Vejamos se a evolução da política fiscal favorece essa orientação. De janeiro a setembro, o setor público teve superávit primário de R$ 118,4 bilhões - equivalente a 5,59% do PIB -, ante 4,85% no mesmo período do ano passado. Poder-se-ia concluir que há margem para cumprir aquele objetivo, que se baseia não em reduzir as despesas, mas apenas o superávit primário.
O governo justifica a decisão em razão do resultado verificado nas contas públicas de setembro, que merecem, entretanto, uma leitura um pouco diferente daquela feita pelas autoridades.
O Tesouro destaca o fato, pouco comum para esse mês, de um superávit de R$ 3,863 bilhões, ante um déficit de R$ 2,343 bilhões em agosto - resultado aparentemente excepcional.

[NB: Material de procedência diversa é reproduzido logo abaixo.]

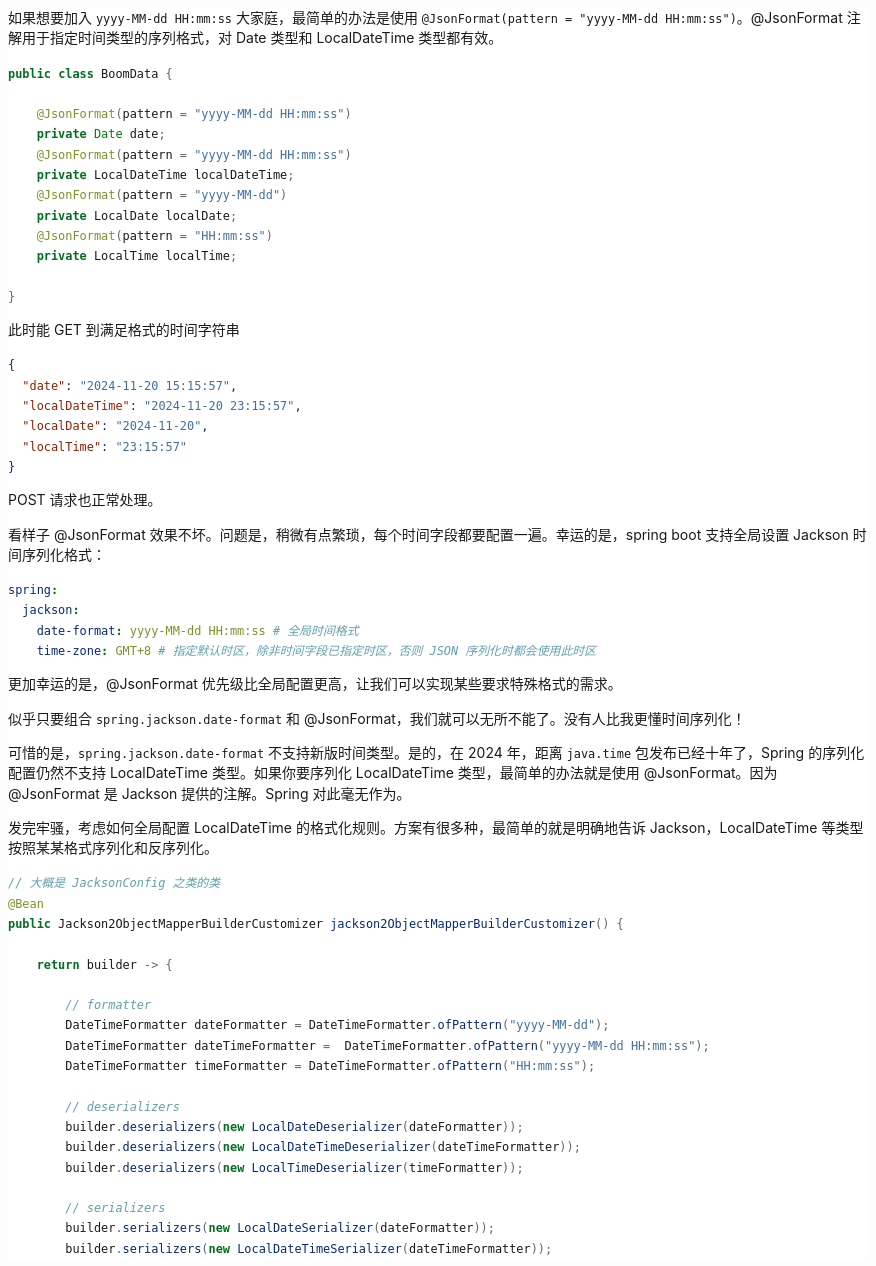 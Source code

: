 如果想要加入 `yyyy-MM-dd HH:mm:ss` 大家庭，最简单的办法是使用 `@JsonFormat(pattern = "yyyy-MM-dd HH:mm:ss")`。@JsonFormat 注解用于指定时间类型的序列格式，对 Date 类型和 LocalDateTime 类型都有效。

```java
public class BoomData {

    @JsonFormat(pattern = "yyyy-MM-dd HH:mm:ss")
    private Date date;
    @JsonFormat(pattern = "yyyy-MM-dd HH:mm:ss")
    private LocalDateTime localDateTime;
    @JsonFormat(pattern = "yyyy-MM-dd")
    private LocalDate localDate;
    @JsonFormat(pattern = "HH:mm:ss")
    private LocalTime localTime;

}
```

此时能 GET 到满足格式的时间字符串

```json
{
  "date": "2024-11-20 15:15:57",
  "localDateTime": "2024-11-20 23:15:57",
  "localDate": "2024-11-20",
  "localTime": "23:15:57"
}
```

POST 请求也正常处理。

看样子 @JsonFormat 效果不坏。问题是，稍微有点繁琐，每个时间字段都要配置一遍。幸运的是，spring boot 支持全局设置 Jackson 时间序列化格式：

```yaml
spring:
  jackson:
    date-format: yyyy-MM-dd HH:mm:ss # 全局时间格式
    time-zone: GMT+8 # 指定默认时区，除非时间字段已指定时区，否则 JSON 序列化时都会使用此时区
```

更加幸运的是，@JsonFormat 优先级比全局配置更高，让我们可以实现某些要求特殊格式的需求。

似乎只要组合 `spring.jackson.date-format` 和 @JsonFormat，我们就可以无所不能了。没有人比我更懂时间序列化！

可惜的是，`spring.jackson.date-format` 不支持新版时间类型。是的，在 2024 年，距离 `java.time` 包发布已经十年了，Spring 的序列化配置仍然不支持 LocalDateTime 类型。如果你要序列化 LocalDateTime 类型，最简单的办法就是使用 @JsonFormat。因为 @JsonFormat 是 Jackson 提供的注解。Spring 对此毫无作为。

发完牢骚，考虑如何全局配置 LocalDateTime 的格式化规则。方案有很多种，最简单的就是明确地告诉 Jackson，LocalDateTime 等类型按照某某格式序列化和反序列化。

```java
// 大概是 JacksonConfig 之类的类
@Bean
public Jackson2ObjectMapperBuilderCustomizer jackson2ObjectMapperBuilderCustomizer() {

    return builder -> {

        // formatter
        DateTimeFormatter dateFormatter = DateTimeFormatter.ofPattern("yyyy-MM-dd");
        DateTimeFormatter dateTimeFormatter =  DateTimeFormatter.ofPattern("yyyy-MM-dd HH:mm:ss");
        DateTimeFormatter timeFormatter = DateTimeFormatter.ofPattern("HH:mm:ss");

        // deserializers
        builder.deserializers(new LocalDateDeserializer(dateFormatter));
        builder.deserializers(new LocalDateTimeDeserializer(dateTimeFormatter));
        builder.deserializers(new LocalTimeDeserializer(timeFormatter));

        // serializers
        builder.serializers(new LocalDateSerializer(dateFormatter));
        builder.serializers(new LocalDateTimeSerializer(dateTimeFormatter));
```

Mas, em primeiro lugar, houve o superávit nominal de R$ 3,718 bilhões do Banco Central (BC), fruto da desvalorização do real em relação ao dólar, que propiciou ao BC um lucro substancial nas operações de swap. Em segundo lugar, registrou-se um superávit muito grande das empresas estatais federais (R$ 3,020 bilhões), reflexo das exportações de petróleo a preço elevado. Finalmente, verifica-se que os juros nominais, que têm grande peso nas despesas nominais, caíram de R$ 18,7 bilhões, em julho, e de R$ 12,5 bilhões, em agosto, para apenas R$ 6,1 bilhões, em setembro. Esses três fatores sofrerão mudanças em outubro. Até agora, a Receita Federal se aproveitou de um forte aumento da arrecadação: segundo os dados divulgados na sexta-feira, as receitas aumentaram, em valor nominal, até setembro, 18,4% em relação aos nove primeiros meses de 2007. Enquanto o PIB apresentava elevação de 12,8%, as despesas cresciam 10,98%. E o próprio governo está prevendo uma retração das receitas em razão da crise.
O BC, por sua vez, não terá mais um ganho tão elevado nas suas operações de swap. A queda dos juros pagos se deveu mais às dificuldades de obter financiamentos do que a uma redução propriamente dita dos juros, que, ao contrário, aumentaram. Nos próximos meses, o Tesouro terá de aumentar a captação de recursos para compensar os gastos ligados à luta contra a crise. Se conseguir, será a um custo muito maior.
A prudência recomenda que, em vez de reduzir o superávit primário, seria urgente diminuir os gastos correntes.